### Assigned task
Filter the lines below, keeping each one that holds "pipelines".

######

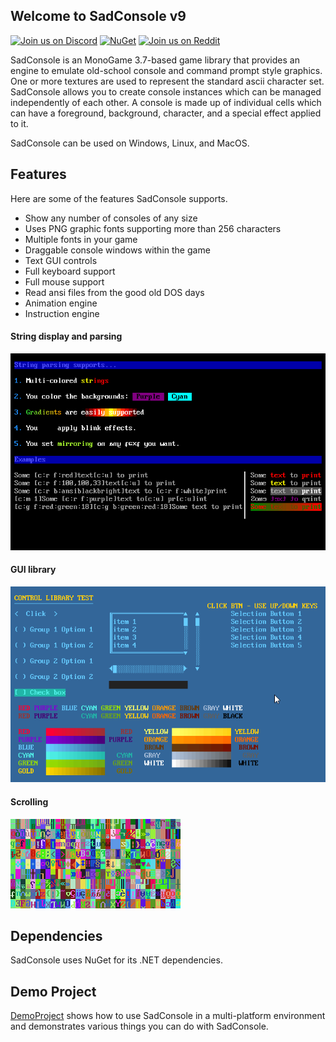 ## Welcome to SadConsole v9

[![Join us on Discord](https://img.shields.io/discord/501465397518925843.svg?label=discord)][discord] [![NuGet](https://img.shields.io/nuget/v/SadConsole.svg)][nuget] [![Join us on Reddit](https://img.shields.io/badge/reddit-SadConsole-red.svg)][reddit]



SadConsole is an MonoGame 3.7-based game library that provides an engine to emulate old-school console and command prompt style graphics. One or more textures are used to represent the standard ascii character set. SadConsole allows you to create console instances which can be managed independently of each other. A console is made up of individual cells which can have a foreground, background, character, and a special effect applied to it. 

SadConsole can be used on Windows, Linux, and MacOS.

## Features

Here are some of the features SadConsole supports.

* Show any number of consoles of any size
* Uses PNG graphic fonts supporting more than 256 characters
* Multiple fonts in your game
* Draggable console windows within the game
* Text GUI controls
* Full keyboard support
* Full mouse support
* Read ansi files from the good old DOS days
* Animation engine
* Instruction engine

#### String display and parsing
![string pic](images/stringparseexample.gif)

#### GUI library
![GUI library pic](images/ui-example.gif)

#### Scrolling
![scrolling console](images/scrolling-example2.gif)

## Dependencies
SadConsole uses NuGet for its .NET dependencies.

## Demo Project
[DemoProject](https://github.com/SadConsole/SadConsole/tree/master/src/DemoProject/SharedCode) shows how to use SadConsole in a multi-platform environment and demonstrates various things you can do with SadConsole.

[nuget]: http://www.nuget.org/packages/SadConsole/
[discord]: https://discord.gg/mttxqAs
[reddit]: http://reddit.com/r/sadconsole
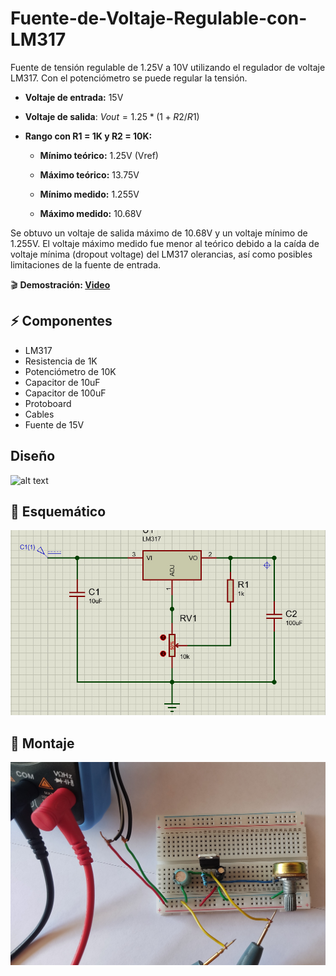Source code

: # Fuente-de-Voltaje-Regulable-con-LM317
Fuente de tensión regulable de 1.25V a 10V utilizando el regulador de voltaje LM317. Con el potenciómetro se puede regular la tensión.

- **Voltaje de entrada:** 15V

- **Voltaje de salida**: $Vout = 1.25*(1+R2/R1)$

- **Rango con R1 = 1K y R2 = 10K:** 
  - **Mínimo teórico:** 1.25V (Vref)
  - **Máximo teórico:** 13.75V

  - **Mínimo medido:** 1.255V
  - **Máximo medido:** 10.68V

Se obtuvo un voltaje de salida máximo de 10.68V y un voltaje mínimo de 
1.255V. 
El voltaje máximo medido fue menor al teórico debido a la caída de voltaje mínima (dropout voltage) del LM317 olerancias, así como posibles limitaciones de la fuente de entrada.

🎬 **Demostración: [Video](https://youtu.be/LkwJNtBGrnM)**

## ⚡ Componentes
- LM317
- Resistencia de 1K
- Potenciómetro de 10K
- Capacitor de 10uF
- Capacitor de 100uF
- Protoboard
- Cables
- Fuente de 15V


## Diseño

![alt text](./Imagenes/Diseño.jpeg)

## 📐 Esquemático

![alt text](./Imagenes/Diagrama.jpg)

## 🔌 Montaje

![alt text](./Imagenes/Montaje1.jpg)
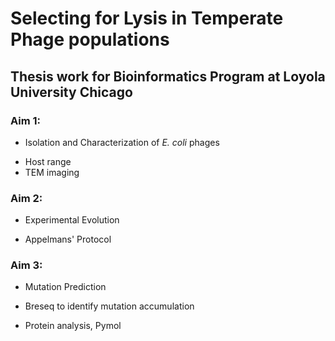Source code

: # Selecting for Lysis in Temperate Phage populations 
## Thesis work for Bioinformatics Program at Loyola University Chicago

### Aim 1:
* Isolation and Characterization of *E. coli* phages

- Host range
- TEM imaging
### Aim 2: 
* Experimental Evolution
 
- Appelmans' Protocol 
### Aim 3: 
* Mutation Prediction
 
- Breseq to identify mutation accumulation 

- Protein analysis, Pymol

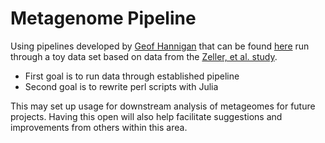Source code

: # Metagenome Pipeline

Using pipelines developed by [Geof Hannigan](https://github.com/Microbiology) that can be found 
[here](https://github.com/SchlossLab/Hannigan_CRCVirome_PNAS_2017) run through a toy data set based on data from 
the [Zeller, et al. study](http://onlinelibrary.wiley.com/doi/10.15252/msb.20145645/abstract). 

* First goal is to run data through established pipeline
* Second goal is to rewrite perl scripts with Julia

This may set up usage for downstream analysis of metageomes for future projects. Having this open will also help facilitate suggestions 
and improvements from others within this area.



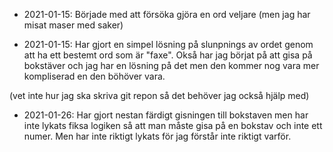 

- 2021-01-15:
Började med att försöka gjöra en ord veljare (men jag har misat maser med saker)

- 2021-01-15:
Har gjort en simpel lösning på slunpnings av ordet genom att ha ett bestemt ord som är "faxe".
Okså har jag börjat på att gisa på bokstäver och jag har en lösning på det men den kommer nog vara mer kompliserad en den böhöver vara.

(vet inte hur jag ska skriva git repon så det behöver jag också hjälp med)
- 2021-01-26:
Har gjort nestan färdigt gisningen till bokstaven men har inte lykats fiksa logiken så att man måste gisa på en bokstav och inte ett numer. Men har inte riktigt lykats för jag förstår inte riktigt varför.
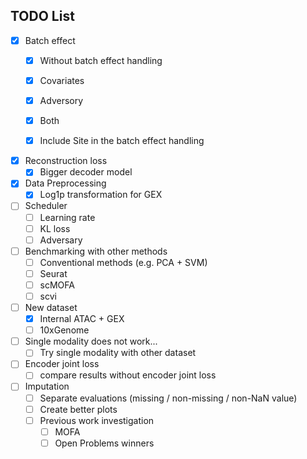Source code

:  
## TODO List

- [x] Batch effect
	- [x]  Without batch effect handling
	- [x]  Covariates
	- [x]  Adversory
	- [x]  Both
	- [x]  Include Site in the batch effect handling


- [x]  	Reconstruction loss
	- [x]  Bigger decoder model

- [x]  Data Preprocessing
	- [x] Log1p transformation for GEX
	
- [ ] Scheduler 
   - [ ] Learning rate 
   - [ ] KL loss
   - [ ] Adversary

- [ ] Benchmarking with other methods
   - [ ] Conventional methods (e.g. PCA + SVM)
   - [ ] Seurat
   - [ ] scMOFA
   - [ ] scvi

- [ ] New dataset 
   - [x] Internal ATAC + GEX 
   - [ ] 10xGenome

- [ ] Single modality does not work...
	- [ ] 	Try single modality with other dataset

- [ ] Encoder joint loss
	- [ ] compare results without encoder joint loss  	

- [ ] 	Imputation 
	- [ ] Separate evaluations (missing / non-missing / non-NaN value)	
	- [ ] Create better plots
	- [ ] Previous work investigation 
		- [ ] MOFA
		- [ ] Open Problems winners 	
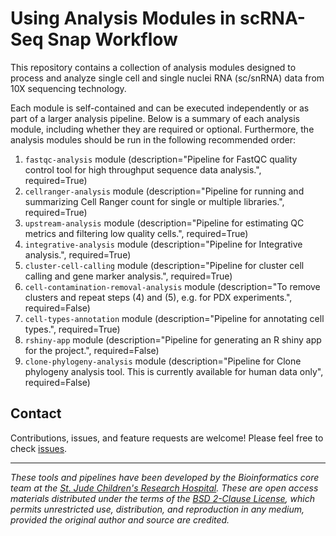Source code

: # Using Analysis Modules in scRNA-Seq Snap Workflow

This repository contains a collection of analysis modules designed to process and analyze single cell and single nuclei RNA (sc/snRNA) data from 10X sequencing technology. 

Each module is self-contained and can be executed independently or as part of a larger analysis pipeline. Below is a summary of each analysis module, including whether they are required or optional. Furthermore, the analysis modules should be run in the following recommended order:

1. `fastqc-analysis` module (description="Pipeline for FastQC quality control tool for high throughput sequence data analysis.", required=True)
2. `cellranger-analysis` module (description="Pipeline for running and summarizing Cell Ranger count for single or multiple libraries.", required=True)
3. `upstream-analysis` module (description="Pipeline for estimating QC metrics and filtering low quality cells.", required=True)
4. `integrative-analysis` module (description="Pipeline for Integrative analysis.", required=True)
5. `cluster-cell-calling` module (description="Pipeline for cluster cell calling and gene marker analysis.", required=True)
6. `cell-contamination-removal-analysis` module (description="To remove clusters and repeat steps (4) and (5), e.g. for PDX experiments.", required=False)
7. `cell-types-annotation` module (description="Pipeline for annotating cell types.", required=True)
8. `rshiny-app` module (description="Pipeline for generating an R shiny app for the project.", required=False)
9. `clone-phylogeny-analysis` module (description="Pipeline for Clone phylogeny analysis tool. This is currently available for human data only", required=False)

## Contact

Contributions, issues, and feature requests are welcome! Please feel free to check [issues](https://github.com/stjude-dnb-binfcore/sc-rna-seq-snap/issues).

---

*These tools and pipelines have been developed by the Bioinformatics core team at the [St. Jude Children's Research Hospital](https://www.stjude.org/). These are open access materials distributed under the terms of the [BSD 2-Clause License](https://opensource.org/license/bsd-2-clause), which permits unrestricted use, distribution, and reproduction in any medium, provided the original author and source are credited.*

######

### Answer to this problem
Using pipelines developed by [Geof Hannigan](https://github.com/Microbiology) that can be found 
*These tools and pipelines have been developed by the Bioinformatics core team at the [St. Jude Children's Research Hospital](https://www.stjude.org/). These are open access materials distributed under the terms of the [BSD 2-Clause License](https://opensource.org/license/bsd-2-clause), which permits unrestricted use, distribution, and reproduction in any medium, provided the original author and source are credited.*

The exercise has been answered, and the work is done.